YOUR TASK — All of the data below is to be repeated exactly, except for the pictures.

EXTRACTED ENTRIES —
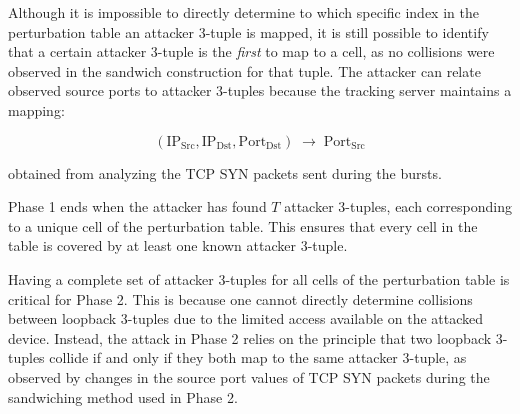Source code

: \documentclass{report}
\begin{document}

Although it is impossible to directly determine to which specific index in the perturbation table an attacker 3-tuple is mapped, it is still possible to identify that a certain attacker 3-tuple is the \emph{first} to map to a cell, as no collisions were observed in the sandwich construction for that tuple. The attacker can relate observed source ports to attacker 3-tuples because the tracking server maintains a mapping:

\[
	(\mathrm{IP_{Src}}, \mathrm{IP_{Dst}}, \mathrm{Port_{Dst}}) \;\rightarrow\; \mathrm{Port_{Src}}
\]

obtained from analyzing the TCP SYN packets sent during the bursts.


Phase 1 ends when the attacker has found $T$ attacker 3-tuples, each corresponding to a unique cell of the perturbation table. This ensures that every cell in the table is covered by at least one known attacker 3-tuple.


Having a complete set of attacker 3-tuples for all cells of the perturbation table is critical for Phase 2. This is because one cannot directly determine collisions between loopback 3-tuples due to the limited access available on the attacked device. Instead, the attack in Phase 2 relies on the principle that two loopback 3-tuples collide if and only if they both map to the same attacker 3-tuple, as observed by changes in the source port values of TCP SYN packets during the sandwiching method used in Phase 2.

\begin{center}
	\begin{minipage}[t]{0.5\textwidth}
		\vspace{0cm}

		
	\end{minipage}
\end{center}
\end{document}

RESPONSE TO THE EXERCISE —
Source code

: \documentclass{report}
\begin{document}

Although it is impossible to directly determine to which specific index in the perturbation table an attacker 3-tuple is mapped, it is still possible to identify that a certain attacker 3-tuple is the \emph{first} to map to a cell, as no collisions were observed in the sandwich construction for that tuple. The attacker can relate observed source ports to attacker 3-tuples because the tracking server maintains a mapping:

\[
	(\mathrm{IP_{Src}}, \mathrm{IP_{Dst}}, \mathrm{Port_{Dst}}) \;\rightarrow\; \mathrm{Port_{Src}}
\]

obtained from analyzing the TCP SYN packets sent during the bursts.


Phase 1 ends when the attacker has found $T$ attacker 3-tuples, each corresponding to a unique cell of the perturbation table. This ensures that every cell in the table is covered by at least one known attacker 3-tuple.


Having a complete set of attacker 3-tuples for all cells of the perturbation table is critical for Phase 2. This is because one cannot directly determine collisions between loopback 3-tuples due to the limited access available on the attacked device. Instead, the attack in Phase 2 relies on the principle that two loopback 3-tuples collide if and only if they both map to the same attacker 3-tuple, as observed by changes in the source port values of TCP SYN packets during the sandwiching method used in Phase 2.

\begin{center}
	\begin{minipage}[t]{0.5\textwidth}
		\vspace{0cm}

		
	\end{minipage}
\end{center}
\end{document}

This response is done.